Victor Tirrito, whose wife Debbie is also an avid marathoner, ran his best race of 3:09 in the initial VCM. He has since completed more than 100 marathons and several dozen ultra marathons. He and Debbie will be part of the VCM’s “pacer” group that will attempt to help runners finish in the neighborhood of 5:30.

“I’m extremely proud to be part of this small group,” said the 59-year old Tirrito, a senior technical director for AT&T. “But I feel fortunate and grateful more than anything else.”

Bob O’Brien, 58, heads the adaptive physical education department for a school district outside Columbus and completed his 100th marathon in last year’s VCM. He considered running in a more exotic marathon to mark that milestone, such as Honolulu or Big Sur, California.

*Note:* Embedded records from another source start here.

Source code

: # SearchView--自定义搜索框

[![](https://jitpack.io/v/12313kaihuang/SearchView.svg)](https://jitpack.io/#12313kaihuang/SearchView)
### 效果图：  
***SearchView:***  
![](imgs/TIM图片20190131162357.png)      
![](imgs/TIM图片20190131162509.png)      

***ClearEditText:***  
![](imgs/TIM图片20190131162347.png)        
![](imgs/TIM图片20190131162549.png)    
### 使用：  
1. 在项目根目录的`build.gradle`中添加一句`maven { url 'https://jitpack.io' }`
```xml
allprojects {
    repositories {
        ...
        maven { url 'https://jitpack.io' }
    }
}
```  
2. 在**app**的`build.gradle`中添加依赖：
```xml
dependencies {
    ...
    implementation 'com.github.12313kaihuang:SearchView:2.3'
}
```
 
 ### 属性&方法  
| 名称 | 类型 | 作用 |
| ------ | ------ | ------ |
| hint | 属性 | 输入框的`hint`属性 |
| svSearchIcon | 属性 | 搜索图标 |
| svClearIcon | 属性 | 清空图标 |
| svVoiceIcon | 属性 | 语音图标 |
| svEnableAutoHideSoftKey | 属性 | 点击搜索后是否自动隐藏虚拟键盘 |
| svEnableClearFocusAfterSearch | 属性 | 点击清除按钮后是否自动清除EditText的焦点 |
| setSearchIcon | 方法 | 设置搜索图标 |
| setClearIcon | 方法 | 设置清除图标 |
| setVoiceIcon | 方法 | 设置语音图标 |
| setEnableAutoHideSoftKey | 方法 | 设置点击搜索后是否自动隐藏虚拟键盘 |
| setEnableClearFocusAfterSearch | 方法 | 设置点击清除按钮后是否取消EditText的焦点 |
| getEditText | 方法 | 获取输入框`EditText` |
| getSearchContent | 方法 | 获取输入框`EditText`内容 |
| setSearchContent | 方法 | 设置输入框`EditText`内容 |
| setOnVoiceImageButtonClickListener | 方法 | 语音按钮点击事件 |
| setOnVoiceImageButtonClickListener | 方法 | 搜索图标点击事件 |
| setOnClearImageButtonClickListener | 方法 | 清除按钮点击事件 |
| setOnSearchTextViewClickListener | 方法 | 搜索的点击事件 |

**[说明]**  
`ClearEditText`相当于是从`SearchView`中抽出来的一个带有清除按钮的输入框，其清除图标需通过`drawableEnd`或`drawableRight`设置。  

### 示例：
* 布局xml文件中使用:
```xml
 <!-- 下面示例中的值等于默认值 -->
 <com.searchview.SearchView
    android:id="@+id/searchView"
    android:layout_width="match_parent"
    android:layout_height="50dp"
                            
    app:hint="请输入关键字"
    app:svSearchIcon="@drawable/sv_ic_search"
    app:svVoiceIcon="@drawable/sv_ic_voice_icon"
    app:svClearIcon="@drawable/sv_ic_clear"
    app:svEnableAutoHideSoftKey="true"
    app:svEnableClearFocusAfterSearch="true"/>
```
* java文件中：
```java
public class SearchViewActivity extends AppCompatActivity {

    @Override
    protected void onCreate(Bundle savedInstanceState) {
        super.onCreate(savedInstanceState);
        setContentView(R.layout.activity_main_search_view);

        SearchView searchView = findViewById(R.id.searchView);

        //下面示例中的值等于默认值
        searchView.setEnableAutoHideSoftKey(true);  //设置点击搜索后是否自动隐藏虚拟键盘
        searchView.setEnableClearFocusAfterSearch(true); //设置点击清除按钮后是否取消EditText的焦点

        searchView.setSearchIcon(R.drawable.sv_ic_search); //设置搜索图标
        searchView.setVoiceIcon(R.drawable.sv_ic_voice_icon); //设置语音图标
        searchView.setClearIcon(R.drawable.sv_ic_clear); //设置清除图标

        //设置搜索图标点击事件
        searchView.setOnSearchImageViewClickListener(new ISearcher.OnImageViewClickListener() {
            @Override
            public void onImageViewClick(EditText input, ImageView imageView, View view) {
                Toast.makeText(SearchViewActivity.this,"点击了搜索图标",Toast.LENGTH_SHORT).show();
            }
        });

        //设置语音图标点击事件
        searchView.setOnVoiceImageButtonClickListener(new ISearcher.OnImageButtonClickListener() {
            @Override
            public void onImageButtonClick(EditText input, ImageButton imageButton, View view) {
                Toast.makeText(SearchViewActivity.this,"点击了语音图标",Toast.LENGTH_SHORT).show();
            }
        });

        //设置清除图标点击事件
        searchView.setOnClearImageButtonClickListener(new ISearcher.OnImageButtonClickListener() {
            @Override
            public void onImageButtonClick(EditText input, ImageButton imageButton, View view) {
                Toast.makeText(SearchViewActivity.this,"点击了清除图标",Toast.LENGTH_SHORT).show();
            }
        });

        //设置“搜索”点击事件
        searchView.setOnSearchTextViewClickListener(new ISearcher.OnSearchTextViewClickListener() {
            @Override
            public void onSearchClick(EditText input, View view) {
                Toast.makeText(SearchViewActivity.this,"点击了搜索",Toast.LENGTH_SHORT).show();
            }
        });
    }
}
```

“But Burlington was my first marathon and I thought that was where I belonged for the 100th,” said O’Brien, who has run in 23 states and two Canadian provinces. “And the race has gotten better every year. It has been easy to come back.”

O’Brien also takes pride in helping close down the VCM’s beer tent each year. He has a personal best of 3:02 set in 1998 and has always finished in under four hours. But Jim Leary may have the best odds of maintaining the streak because he is the youngest of the four at age 51.

Leary, a lawyer who grew up in Shelburne, began his marathon career while at Vermont Law School. He has only run the VCM and the New York City races and about five years ago began to wonder if he could keep going.

“I have been doing this for practically half of my life,” he said. “It’s a celebration for me, a way to keep myself honest physically over the winter and kick off the summer. I wonder if I can be the last man standing.”

Petelle, Tirrito and O’Brien have all run the Boston Marathon numerous times and know that the tragic bombings there in April will cast this VCM in a different light.

“It was such a bad circumstance but we saw so many acts of charity and bravery,” Petelle said. “It was a horrible situation but I think the positives outweighed the negatives.”

Andy Gardiner is a former sports writer for USA Today and the Burlington Free Press, who lives in Burlington.